The geological setting is difficult to define, as it is in a complex area of thrusts and steep faults involving Lower, Middle and Upper Cretaceous sedimentary and volcanic rocks, in the overlap assemblages near the northeastern margin of the Jurassic to Tertiary Coast Plutonic Complex (Geological Survey of Canada Open File 1163; Papers 68-33, 88-1E, 89-1E; Map 1713A; Geology 1991). The contacts between these units apparently follow the Ottarasko Creek Valley in the vicinity of the Lost Fiddle occurrence. Of the stratigraphic units involved, the Lower Cretaceous Taylor Creek Group contains rhyolitic volcanics, so it may be the most likely host for the occurrence. Other overlap formations in the area include the Lower Cretaceous Cloud Drifter Formation and the Upper Cretaceous Powell Creek Formation. Granodioritic stocks of the Tertiary to Paleocene Bendor suite intrude within a few kilometres west of the Lost Fiddle showings.
The showing consists of quartz veins, containing chalcopyrite and arsenopyrite, in rhyolite. The mineralization contains gold and silver as well as copper (Minister of Mines Annual Report 1967, 1968). Work completed by owner E.R. Flesher on the showing included 1 hand-trench, 9 metres long; 3 hand-trenches, 3 metres long each; and 44 metres of drilling in 7 diamond-drill holes. Mineralization encountered in 3 trenches was defined by Kingfisher Metals in 2021 as sulphide-cemented quartz breccias that contain primarily arsenopyrite in addition to chalcopyrite, sphalerite, and other unidentifiable dark grey sulphides.
The best rock sample (S4047951) collected from historical trenches in 2021 returned values of 42.8 grams per tonne gold, 1097 grams per tonne silver, 25.1 per cent arsenic, 1.56 per cent bismuth, 1.14 per cent copper and 0.2 per cent antimony. Back-pack hole BP-LF-21-05 was drilled through oxidized vein material in a chlorite-altered volcaniclastic conglomerate. The interval from 0 to 0.45 metres intersected values of 17.1 grams per tonne gold, 431 grams per tonne silver, 10.5 per cent arsenic, 4.12 per cent copper, 1.01 per cent bismuth and 0.06 per cent antimony.
Kingfisher Metals Corp. prospected the area of the Lost Fiddle historical showing in 2021 and outlined an area of 3 hand trenches with quartz-sulphide breccias. A total of 27 rock samples were taken for analysis.

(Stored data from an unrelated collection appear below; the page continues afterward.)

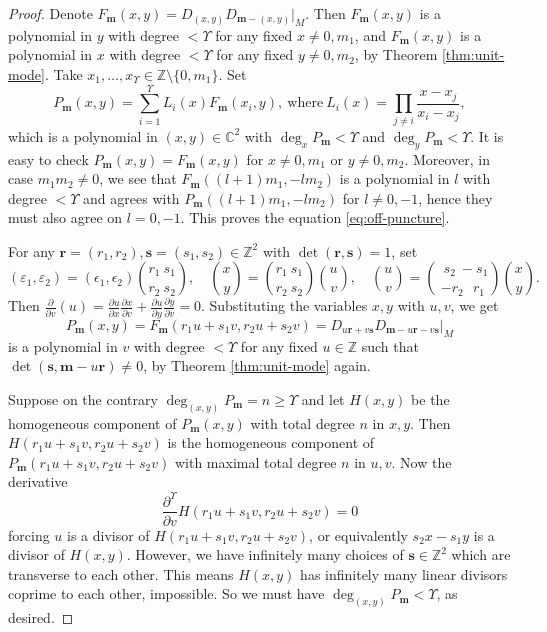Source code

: \documentclass[11pt]{article}
\theoremstyle{definition}
\theoremstyle{remark}
\newcommand{\C}{\mathbb C}
\newcommand{\Z}{\mathbb Z}
\newcommand{\br}{\mathbf r}
\newcommand{\bs}{\mathbf s}
\newcommand{\bm}{\mathbf m}
\newcommand{\bn}{\mathbf n}
\numberwithin{equation}{section}
\begin{document}
\begin{proof}
Denote $F_{\bm}(x,y)=D_{(x,y)}D_{\bm-(x,y)}\big|_M$. Then
$F_\bm(x,y)$ is a polynomial in $y$ with degree $<\Upsilon$ for any fixed $x\neq0, m_1$, and $F_\bm(x,y)$ is a polynomial in $x$ with degree $<\Upsilon$ for any fixed $y\neq0, m_2$, by Theorem \ref{thm:unit-mode}. %
Take $x_1,\dots,x_{\Upsilon}\in\Z\setminus\{0,m_1\}$. %
Set 
$$P_\bm(x,y)=\sum_{i=1}^{\Upsilon}L_i(x)F_\bm(x_i,y),\ \text{where}\  L_i(x)=\prod_{j\ne i}\frac{x-x_j}{x_i-x_j},$$
which is a polynomial in $(x,y)\in\C^2$ with $\deg_x P_{\bm}<\Upsilon$ and $\deg_y P_{\bm}<\Upsilon$.
It is easy to check $P_\bm(x,y)=F_\bm(x,y)$ for $x\neq0, m_1$ or $y\neq0,m_2$. %
Moreover, in case $m_1m_2\neq0$, we see that $F_{\bm}((l+1)m_1, -lm_2)$ is a polynomial in $l$ with degree $<\Upsilon$ and agrees with $P_{\bm}((l+1)m_1, -lm_2)$ for $l\neq0,-1$, hence they must also agree on $l=0,-1$.
This proves the equation \eqref{eq:off-puncture}.


For any $\br=(r_1,r_2), \bs=(s_1,s_2)\in\Z^2$ with $\det(\br,\bs)=1$, set 
$$(\varepsilon_1,\varepsilon_2)=(\epsilon_1,\epsilon_2){{r_1\ s_1}\choose{r_2\ s_2}},
\quad {x\choose y}={{r_1\ s_1}\choose{r_2\ s_2}}{u\choose v},
\quad {u\choose v}={{\ \ s_2\ -s_1}\choose{-r_2\ \ \ r_1}}{x\choose y}.$$
Then $\frac{\partial}{\partial v}(u)=\frac{\partial u}{\partial x}\frac{\partial x}{\partial v}+\frac{\partial u}{\partial y}\frac{\partial y}{\partial v}=0$. %
Substituting the variables $x,y$ with $u,v$, we get
$$P_\bm(x,y)=F_\bm(r_1u+s_1v, r_2u+s_2v)=D_{u\br+v\bs}D_{\bm-u\br-v\bs}|_M$$ 
is a polynomial in $v$ with degree $<\Upsilon$ for any fixed $u\in\Z$ such that $\det(\bs,\bm-u\br)\neq0$,
by Theorem \ref{thm:unit-mode} again.

Suppose on the contrary $\deg_{(x,y)}P_\bm=n\geq\Upsilon$ and let $H(x,y)$ be the homogeneous component of $P_\bm(x,y)$ with total degree $n$ in $x,y$. 
Then $H(r_1u+s_1v, r_2u+s_2v)$ is the homogeneous component of $P_{\bm}(r_1u+s_1v, r_2u+s_2v)$ with maximal total degree $n$ in $u,v$. Now the derivative
$$\frac{\partial^{\Upsilon}}{\partial v}H(r_1u+s_1v, r_2u+s_2v)=0$$
forcing $u$ is a divisor of $H(r_1u+s_1v, r_2u+s_2v)$, or equivalently 
$s_2x-s_1y$ is a divisor of $H(x,y)$. 
However, we have infinitely many choices of $\bs\in\Z^2$ which are transverse to each other.
This means $H(x,y)$ has infinitely many linear divisors coprime to each other, impossible. 
So we must have $\deg_{(x,y)}P_\bm<\Upsilon$, as desired.
%
\end{proof}
\end{document}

Gold values returned ranged from 1.1 grams per tonne gold to 42.8 grams per tonne gold; other sampling yielded values up to 1097 grams per tonne silver, 4.5 per cent copper, 0.95 per cent lead, 1.56 per cent bismuth, and 0.32 per cent cobalt (Press Release, Kingfisher Metals Corp., September 28, 2021). Back-pack drilling was completed over 9 shallow holes in this area in addition to a tightly spaced soil survey (Assessment Report 39734). No ground work in the Lost Fiddle 1-4 area was conducted in 2022, but structural interpretations were made from airborne data collected in 2020 over the large Goldrange project area.
Refer to the Cloud Drifter prospect (MINFILE 092N 095) or Langara (092N 036) for related geological and work history details.